[TASK DIRECTIONS] From the data below, copy out every line in which the word "opportunists" occurs.

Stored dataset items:
==*==

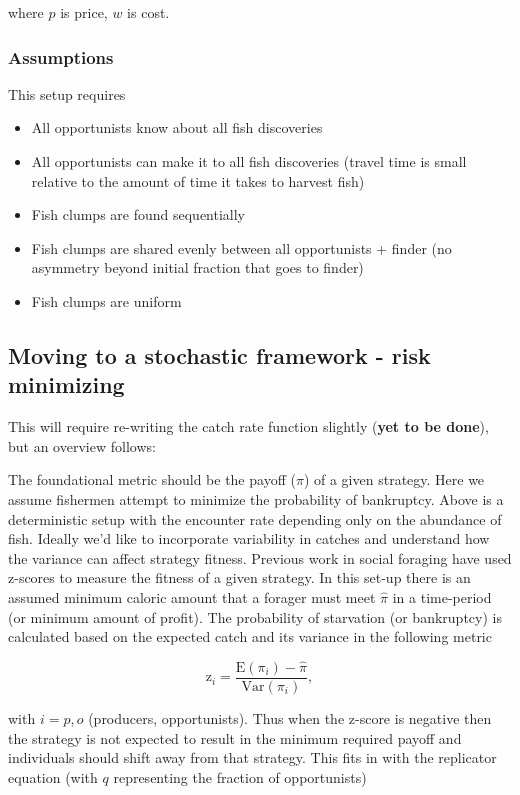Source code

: \documentclass[11pt]{article}
\begin{document}
where $p$ is price, $w$ is cost. 

\subsubsection*{Assumptions}

This setup requires

\begin{itemize}
\itemsep1pt\parskip0pt
\item
  All opportunists know about all fish discoveries
\item
  All opportunists can make it to all fish discoveries (travel time is small relative to the amount of time it takes to harvest fish)
\item
  Fish clumps are found sequentially
\item
  Fish clumps are shared evenly between all opportunists + finder (no asymmetry beyond initial fraction that goes to finder)
\item
  Fish clumps are uniform
\end{itemize}

\subsection*{Moving to a stochastic framework - risk minimizing}

This will require re-writing the catch rate function slightly (\textbf{yet to be done}), but an overview follows:

The foundational metric should be the payoff ($\pi$) of a given strategy. Here we assume fishermen attempt to minimize the probability of bankruptcy. Above is a deterministic setup with the encounter rate depending only on the abundance of fish. Ideally we'd like to incorporate variability in catches and understand how the variance can affect strategy fitness. Previous work in social foraging have used z-scores to measure the fitness of a given strategy. In this set-up there is an assumed minimum caloric amount that a forager must meet $\hat{\pi}$ in a time-period (or minimum amount of profit). The probability of starvation (or bankruptcy) is calculated based on the expected catch and its variance in the following metric

\begin{equation}
\text{z}_i = \frac{\text{E}(\pi_i)-\hat{\pi}}{\text{Var}(\pi_i)},
\end{equation}

with $i = p, o$ (producers, opportunists). Thus when the z-score is negative then the strategy is not expected to result in the minimum required payoff and individuals should shift away from that strategy. This fits in with the replicator equation (with $q$ representing the fraction of opportunists)
\end{document}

==*==

[SOLUTION FOR THIS EXERCISE]
  All opportunists know about all fish discoveries
  All opportunists can make it to all fish discoveries (travel time is small relative to the amount of time it takes to harvest fish)
  Fish clumps are shared evenly between all opportunists + finder (no asymmetry beyond initial fraction that goes to finder)
with $i = p, o$ (producers, opportunists). Thus when the z-score is negative then the strategy is not expected to result in the minimum required payoff and individuals should shift away from that strategy. This fits in with the replicator equation (with $q$ representing the fraction of opportunists)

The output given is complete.